Game Over For Gamification?
It’s no secret that people love the thrill of a contest. Whether it’s scoring double rewards points for purchasing NFL-licensed apparel at Sports Authority, or being entered into a trip sweepstakes for liking the neighborhood grocery store on Facebook, game-based offers are seemingly everywhere consumers click.
Yes, gamification–using incentives to change behaviors–is still alive and well, even though the hype has died down, industry observers say. Applying gaming mechanics, like leader boards or badges, is even used in the workforce to incent salespeople or get employees to meet deadlines, said Charlene Li, partner and founder of the Altimeter Group.
“Where gamification comes in is it takes something that isn’t inherently a game and throws mechanics on top of that,’’ Li told CMO.com. “Because we make it fun and engaging, you actually learn something, and because of that you’re changing behavior.” The idea of using game mechanics has been around for a long time, but when it’s used to interact with people on Web sites, gamification takes on a very different look and feel, she said, because you can drive engagement in these areas.
“Gamification is really just the tip of iceberg; it’s the first widespread application of game mechanics, but by no means the last or most powerful,” said Michael Hugos, a former CIO and author of Using Game Mechanics to Build a Better Business (O’Reilly Media, October 2012). “We live in a world where everything changes all the time, and game-like models allow employees to play the game instead of waiting around and being told what to do.”
In a business context, Hugos believes gamification can be used to improve output and productivity with three characteristics: visibility, so that everyone can see what’s going on; the authority to take action, like in a game; and having a substantive stake in the outcome.
The concept received a lot of attention in 2010 and 2011, in particular, Li said, because that’s when marketers began to realize if they put points and leader boards on top of an ad or Web page, it would be easy to gamify their interactions with people. “The psychic rewards of gaining points or beating your best are where you can get intrinsic value, but it’s amplified if you can share that success with other people,” Li said. It’s no doubt a marketer’s dream to get people to spread the word and influence the advocacy side of things like ads and create loyalty, so they will come back and visit a site.
For example, a customer might buy a certain product from a retailer and receive points for writing a review. “You earn points based on your behavior with that company that can show you more and more layers of something inside the site you wouldn’t normally see,’’ Li said. “They might add up to a leader board that might show who has earned the most points in a day, and there’s that competition or personal benefit that I might get a discount at the end of day.”
Social media, not surprisingly, is a strong component of gamification, Hugo and Li both point out. “There’s a part of gamification that is not just game mechanics, but social mechanics, because of your ability to compete with someone,” Li said. “So, basically, you put leader boards on top of things that normally wouldn’t have a game component to it to encourage people and engage them to do something they wouldn’t normally do.
Gamification can be successful within any industry where educational awareness has to happen. For example, banking and gamification don’t sound synonymous, but a company called BankersLab has developed gamification software to deliver training for bankers. Typically bankers rely on historical data and economic trends to design lending strategies, such as mortgages, loans, or credit cards, said Gail Galuppo, chief operating officer at BankersLab, in an interview with CMO.com. The software, which costs $48,000 for an annual license for up to 90 people, uses scenarios to challenge players to develop strategies based on research and trends that may one day affect their businesses.

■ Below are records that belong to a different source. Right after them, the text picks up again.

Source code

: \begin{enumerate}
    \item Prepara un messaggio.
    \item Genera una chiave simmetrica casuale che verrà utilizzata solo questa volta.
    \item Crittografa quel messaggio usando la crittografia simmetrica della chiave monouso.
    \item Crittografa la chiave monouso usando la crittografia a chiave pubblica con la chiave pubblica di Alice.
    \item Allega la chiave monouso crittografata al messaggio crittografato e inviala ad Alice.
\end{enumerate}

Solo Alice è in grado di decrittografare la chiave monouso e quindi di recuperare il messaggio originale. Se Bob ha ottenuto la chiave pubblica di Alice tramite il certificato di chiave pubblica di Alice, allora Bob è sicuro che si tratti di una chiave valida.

She said they use a complex calculation engine that allows players to test their knowledge of the credit lending market. The products contain four modules that require players to interact with data, interpret trends, understand changing market conditions, and build strategies that will be calculated and presented over a 24-month period, Galuppo said. Each player is given three test runs and one final strategy design per module. The winning team is the one that achieves the greatest improvement in financial and customer outcomes for their mock bank.
Hugos recalls that when he was CIO of a paper company, there was always stress around the holidays to deliver enough red cups with a holiday theme on them. “When we tried to run [the supply chain] through traditional methods when all these people had to be told what to do because they couldn’t see what was going on, it was a very sluggish, bureaucratic operation.”
One holiday season the company challenged by Starbucks, one of its largest customers, to cut excess holiday inventory by 50 percent. At the same time, the company was in the midst of renegotiating a three-year contract with the coffee chain. So Hugo set up an information system, pulled data out of his company’s inventory system, and posted it on an internal site so everyone in the external supply chain would have visibility ahead of time on what was needed. “When a large group of informed individuals had a stake in the outcome we could come to a consensus early,” Hugos said. By Starbucks’ admission, he said, they met the challenge and ultimately decided to continue the same approach year-round.
“A game can be described as something that has four traits: goal, rules, a feedback system, and. . .enthusiastic participation,’’ Hugos said. “If you have those four elements, you have a game. So I introduced those elements.” His company already had the goal of getting its contract renewed, and by introducing a feedback mechanism, it sparked people’s incentive to engage, and they interacted with other companies. Ultimately, he said, “Our interactions went from defensive to collaborative.”